Month: April 2017

Overcoming the First Hurdle: From Knowing a Little to Learning a Lot

Growth as a data scientist will take on many forms and scale up several different paths depending on the function that you serve within your work environment. The learning curve as an early-stage Data Scientist will vary on several things such as your background education and knowledge, prior experiences within the field and industry, and whether you work within a team of data scientists, or as a standalone data scientist.

For myself, the learning curve was and continues to be steep and challenging. I began my career as a standalone data scientist for a start-up company, coming straight out of school and having very limited knowledge of the financial industry. All I had under my knowledge-base at the time was an in-depth understanding of the Logistic Regression, some economic analytical projects involving time-series, and a toolkit consisting of R and Microsoft Excel. Out of uplifting encouragement, I could of done more to add to my skill set before I started my job, but with what I knew, with an eagerness to learn, and with an immense curiosity, I had exactly what I needed to begin my career.

My role as a data scientist is to build and maintain proprietary credit scoring models, and provide adhoc analysis and reports upon request. There was already a whole list of challenges that I faced when I first started: a lack of appropriate credit scorecard building knowledge, a lack of knowledge on advanced data analytic techniques, verifying that my work met industry standards, and lacking the knowledge to closely monitor model effects.

These challenges pushed me to figure out the best practices and processes in the best way I thought possible. Here are some of the ways I went about addressing the challenges I faced during the start of my career.

Conducting Independent Research

My first gut instinct to approach a problem where you virtually have almost no background experience and no one to turn to for answers is to research! Having obtained a Master’s degree from a program that infused independent research heavily within its curriculum, this only came natural to me. For example, the most important thing in tackling a scorecard building project was first understanding its entirety and breaking it down into manageable and understandable pieces. It was extremely important to know why it is used, how it is used, and how it will benefit my company’s operations.
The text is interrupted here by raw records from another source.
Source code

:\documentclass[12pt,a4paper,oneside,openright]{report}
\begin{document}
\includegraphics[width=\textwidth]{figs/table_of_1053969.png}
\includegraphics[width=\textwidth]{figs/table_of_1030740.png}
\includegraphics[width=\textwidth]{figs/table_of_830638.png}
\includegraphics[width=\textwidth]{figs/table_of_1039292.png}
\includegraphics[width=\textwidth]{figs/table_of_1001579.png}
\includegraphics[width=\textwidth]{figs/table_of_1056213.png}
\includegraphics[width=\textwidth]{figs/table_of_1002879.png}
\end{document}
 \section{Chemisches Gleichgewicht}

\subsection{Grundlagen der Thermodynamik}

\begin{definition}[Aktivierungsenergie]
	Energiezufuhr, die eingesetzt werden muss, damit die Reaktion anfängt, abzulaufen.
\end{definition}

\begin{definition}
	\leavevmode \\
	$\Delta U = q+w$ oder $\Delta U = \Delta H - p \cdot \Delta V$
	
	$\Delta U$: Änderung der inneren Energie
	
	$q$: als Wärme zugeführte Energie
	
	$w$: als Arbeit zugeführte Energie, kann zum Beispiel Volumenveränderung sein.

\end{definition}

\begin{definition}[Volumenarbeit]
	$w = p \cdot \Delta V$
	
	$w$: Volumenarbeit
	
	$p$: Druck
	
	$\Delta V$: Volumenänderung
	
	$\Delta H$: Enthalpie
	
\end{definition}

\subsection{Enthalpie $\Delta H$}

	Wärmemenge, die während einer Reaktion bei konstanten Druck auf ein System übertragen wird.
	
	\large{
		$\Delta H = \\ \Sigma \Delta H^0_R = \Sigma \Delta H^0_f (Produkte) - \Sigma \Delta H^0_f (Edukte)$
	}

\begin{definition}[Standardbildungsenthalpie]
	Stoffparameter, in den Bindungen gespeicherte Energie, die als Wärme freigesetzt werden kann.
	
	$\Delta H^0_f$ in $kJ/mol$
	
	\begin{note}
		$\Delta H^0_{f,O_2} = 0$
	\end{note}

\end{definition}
What often happened throughout my research was that I would find complex solutions that were difficult to implement without advanced enterprise software or advanced programming knowledge, or I would find solutions that seemed too easy and not convincing enough to use. This process of researching and attempting to reproduce certain projects on the internet definitely increased my technical understanding and in many ways helped me boost my proficiency in R. Along the way, I even picked up some Python and I also learned to how to write queries in Microsoft SQL Server and MySQL to better streamline my data and model building processes.
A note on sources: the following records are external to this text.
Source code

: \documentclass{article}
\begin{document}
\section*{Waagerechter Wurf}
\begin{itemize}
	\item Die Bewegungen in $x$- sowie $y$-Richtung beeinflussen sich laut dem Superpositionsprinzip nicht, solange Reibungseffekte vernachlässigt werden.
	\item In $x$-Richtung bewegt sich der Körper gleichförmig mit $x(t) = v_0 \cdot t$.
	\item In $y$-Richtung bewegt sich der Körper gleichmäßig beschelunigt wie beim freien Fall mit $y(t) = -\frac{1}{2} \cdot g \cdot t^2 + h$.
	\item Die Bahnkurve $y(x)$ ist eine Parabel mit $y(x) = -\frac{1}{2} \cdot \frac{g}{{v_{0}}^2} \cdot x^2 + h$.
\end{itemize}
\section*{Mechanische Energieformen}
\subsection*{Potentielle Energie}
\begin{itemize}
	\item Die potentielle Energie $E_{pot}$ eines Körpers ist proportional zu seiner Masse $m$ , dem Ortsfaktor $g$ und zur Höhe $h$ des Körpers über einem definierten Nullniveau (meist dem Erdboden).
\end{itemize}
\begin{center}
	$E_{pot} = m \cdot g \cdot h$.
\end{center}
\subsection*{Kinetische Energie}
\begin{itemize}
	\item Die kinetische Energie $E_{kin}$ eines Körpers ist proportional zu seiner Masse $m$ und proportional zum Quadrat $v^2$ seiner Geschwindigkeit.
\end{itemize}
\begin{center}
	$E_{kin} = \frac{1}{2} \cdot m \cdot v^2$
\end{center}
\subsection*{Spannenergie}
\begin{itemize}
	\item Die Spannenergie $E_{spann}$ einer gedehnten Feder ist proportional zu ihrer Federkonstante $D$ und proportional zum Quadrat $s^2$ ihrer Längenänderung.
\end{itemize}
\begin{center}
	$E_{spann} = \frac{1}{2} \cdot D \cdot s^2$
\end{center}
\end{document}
Another challenge was ensuring that the credit scoring models were built following best practices within the financial industry. This was a little more difficult for two reasons. The first one being that a scorecard for an alternative business-lending company would differ immensely from the more common scorecards developed in the industry such as that for personal loans. Secondly, the modelling practices for alternative subprime business-lending is still relatively new with the emergence of these industries stemming back since the 2008 Financial Crisis. Therefore, research is limited and most ideas behind these driving forces are mostly proprietary.
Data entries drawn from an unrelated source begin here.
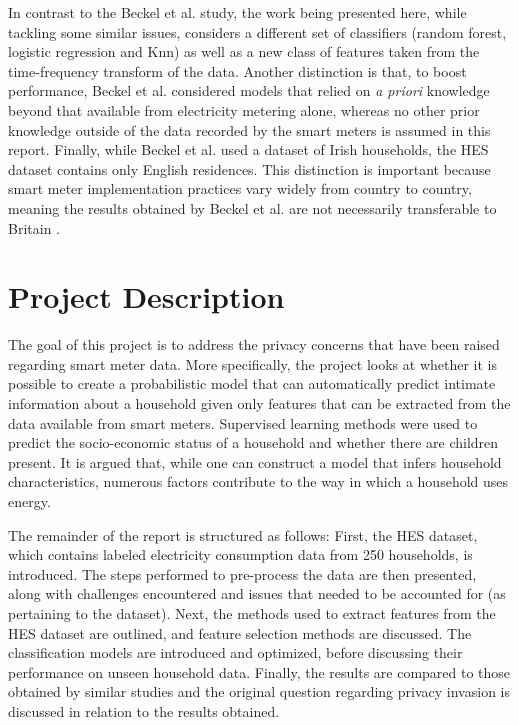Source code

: In contrast to the Beckel et al. study, the work being presented here, while tackling some similar issues, considers a different set of classifiers (random forest, logistic regression and Knn) as well as a new class of features taken from the time-frequency transform of the data. Another distinction is that, to boost performance, Beckel et al. considered models that relied on \textit{a priori} knowledge beyond that available from electricity metering alone, whereas no other prior knowledge outside of the data recorded by the smart meters is assumed in this report. Finally, while Beckel et al. used a dataset of Irish households, the HES dataset contains only English residences. This distinction is important because smart meter implementation practices vary widely from country to country, meaning the results obtained by Beckel et al. are not necessarily transferable to Britain \cite{Anderson,Wilhite}. 




\section{Project Description}
The goal of this project is to address the privacy concerns that have been raised regarding smart meter data. More specifically, the project looks at whether it is possible to create a probabilistic model that can automatically predict intimate information about a household given only features that can be extracted from the data available from smart meters. Supervised learning methods were used to predict the socio-economic status of a household and whether there are children present. It is argued that, while one can construct a model that infers household characteristics, numerous factors contribute to the way in which a household uses energy.

The remainder of the report is structured as follows:
First, the HES dataset, which contains labeled electricity consumption data from 250 households, is introduced.   The steps performed to pre-process the data are then presented, along with challenges encountered and issues that needed to be accounted for (as pertaining to the dataset). Next, the methods used to extract features from the HES dataset are outlined, and feature selection methods are discussed.  The classification models are introduced and optimized, before discussing their performance on unseen household data. Finally, the results are compared to those obtained by similar studies and the original question regarding privacy invasion is discussed in relation to the results obtained.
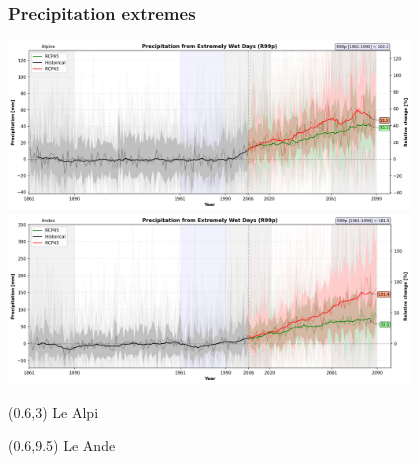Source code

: 
\begin{frame}
\frametitle{Precipitation extremes}
\begin{center}

{\includegraphics[width=0.8\textwidth]{risultati/r99p_Alpine_Models_ts}}
{\includegraphics[width=0.8\textwidth]{risultati/r99p_Andes_Models_ts}}
\end{center}

{
  \scriptsize
  \begin{textblock}{1.8}(0.6,3)
     {\color{gray} Le Alpi}
  \end{textblock}
}


{
  \scriptsize
  \begin{textblock}{1.8}(0.6,9.5)
     {\color{gray} Le Ande}
  \end{textblock}
}

\end{frame}

%
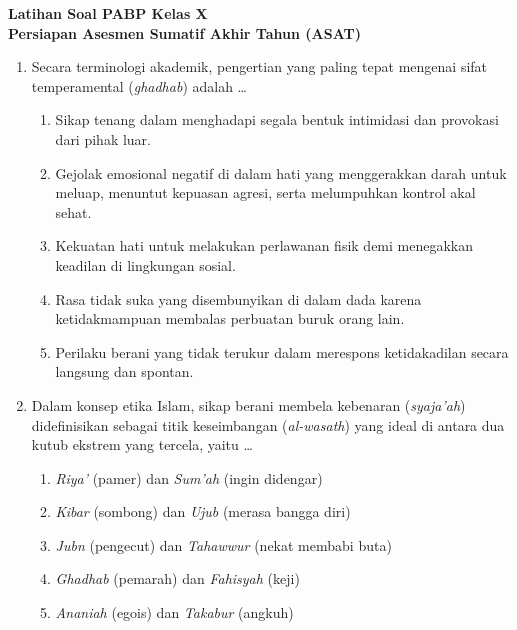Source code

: \documentclass[12pt,a4paper]{article}
\begin{document}
\begin{center}
    \textbf{\Large Latihan Soal PABP Kelas X} \\
    \textbf{Persiapan Asesmen Sumatif Akhir Tahun (ASAT)}
\end{center}
\vspace{0.5cm}

\begin{enumerate}[leftmargin=*]


\item Secara terminologi akademik, pengertian yang paling tepat mengenai sifat temperamental (\textit{ghadhab}) adalah \dots
    \begin{enumerate}[label=\alph*.]
        \item Sikap tenang dalam menghadapi segala bentuk intimidasi dan provokasi dari pihak luar.
        \item Gejolak emosional negatif di dalam hati yang menggerakkan darah untuk meluap, menuntut kepuasan agresi, serta melumpuhkan kontrol akal sehat.
        \item Kekuatan hati untuk melakukan perlawanan fisik demi menegakkan keadilan di lingkungan sosial.
        \item Rasa tidak suka yang disembunyikan di dalam dada karena ketidakmampuan membalas perbuatan buruk orang lain.
        \item Perilaku berani yang tidak terukur dalam merespons ketidakadilan secara langsung dan spontan.
    \end{enumerate}

\item Dalam konsep etika Islam, sikap berani membela kebenaran (\textit{syaja'ah}) didefinisikan sebagai titik keseimbangan (\textit{al-wasath}) yang ideal di antara dua kutub ekstrem yang tercela, yaitu \dots
    \begin{enumerate}[label=\alph*.]
        \item \textit{Riya'} (pamer) dan \textit{Sum'ah} (ingin didengar)
        \item \textit{Kibar} (sombong) dan \textit{Ujub} (merasa bangga diri)
        \item \textit{Jubn} (pengecut) dan \textit{Tahawwur} (nekat membabi buta)
        \item \textit{Ghadhab} (pemarah) dan \textit{Fahisyah} (keji)
        \item \textit{Ananiah} (egois) dan \textit{Takabur} (angkuh)
    \end{enumerate}


\end{enumerate}
\end{document}
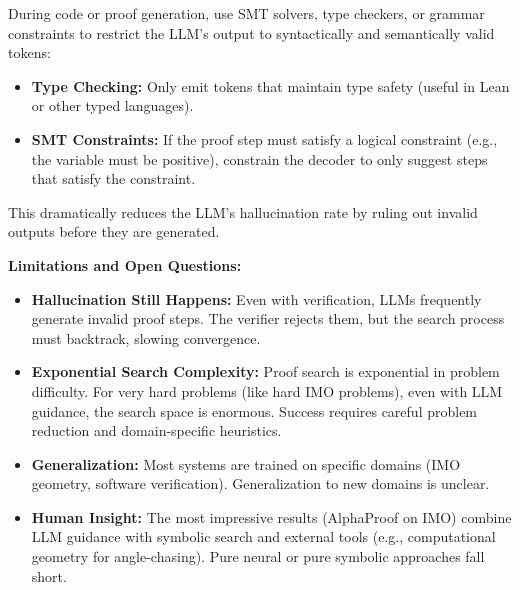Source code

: During code or proof generation, use SMT solvers, type checkers, or grammar constraints to restrict the LLM's output to syntactically and semantically valid tokens:
\begin{itemize}
    \item \textbf{Type Checking:} Only emit tokens that maintain type safety (useful in Lean or other typed languages).
    \item \textbf{SMT Constraints:} If the proof step must satisfy a logical constraint (e.g., the variable must be positive), constrain the decoder to only suggest steps that satisfy the constraint.
\end{itemize}
This dramatically reduces the LLM's hallucination rate by ruling out invalid outputs before they are generated.

\textbf{Limitations and Open Questions:}

\begin{itemize}
    \item \textbf{Hallucination Still Happens:} Even with verification, LLMs frequently generate invalid proof steps. The verifier rejects them, but the search process must backtrack, slowing convergence.
    \item \textbf{Exponential Search Complexity:} Proof search is exponential in problem difficulty. For very hard problems (like hard IMO problems), even with LLM guidance, the search space is enormous. Success requires careful problem reduction and domain-specific heuristics.
    \item \textbf{Generalization:} Most systems are trained on specific domains (IMO geometry, software verification). Generalization to new domains is unclear.
    \item \textbf{Human Insight:} The most impressive results (AlphaProof on IMO) combine LLM guidance with symbolic search and external tools (e.g., computational geometry for angle-chasing). Pure neural or pure symbolic approaches fall short.
\end{itemize}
To overcome this challenge, I engaged in some more internet research, but more importantly, I networked with industry professionals and took what I could from my discussions with them. Most of our discussions involved understanding what techniques were used widely in the industry. During this time, LinkedIN, and my personal connections contributed to my learning of overcoming this challenge. I learned to set up interactions with professionals online as well learned to generate and connect ideas between professionals within my own work.

Engaging in Trial and Error

At first, there is high pressure when you first start as a data scientist with expectations of completing your projects within specified deadlines. The scorecard was my very first project and with the limited knowledge that I had, I was almost forced into a situation of trial and error. Initially, my practices involved researching and building in an endless cycle, where I often updated the scorecard to meet new standards and practices I learned along the way. At the time, there was very little internal user feedback on the scorecard because it was assumed that it was performing exactly the way it should be. It was essential that through this trial and error process that there was constant communication and understanding among the company in order to continue building a robust scorecard. Here, I learned a lot about not only the technical side of model building, but also found that my role as a standalone data scientist has a unique place within the operational team.

Being Prepared and Building Confidence

No data science problems at high levels of technicality and knowledge can be solved so easily. As a standalone data scientist where you are mostly doing things on your own accord and expected to make educated executive decisions, you are bound to run into personal hurdles such as worries and frustrations. When something goes wrong with your models, you become the first person accountable which in many ways can be offsetting. I came to realize that all of these feelings were natural and it was perfectly fine!

In order to overcome this challenge, it was always in my best interest to be prepared to provide thorough answers to questions that the company asked me, and be able to address concerns. Whenever there was a problem or concern raised with the models I built, or the data analysis methodologies, I was always forward with a positive answer or came up with a solution. It was in my best interest to be accountable and honest with my abilities. This stemmed from the realization that I do not know everything, but I do want to learn to make sure I do my best work in order to help the company grow. With the appropriate communication among upper management and their moral support, these personal challenges slowly faded and I actually began to expedite my learning of more applied business data science.

Moving Forward

What I appreciate the most about the early stages of my career is the amounts of learning that I have done and the huge amounts of growth I experienced as a person. With that said, the learning never ends as new modelling needs occur, data repositories grow with new data to be analyzed, and new modelling techniques and solutions are introduced with new technologies.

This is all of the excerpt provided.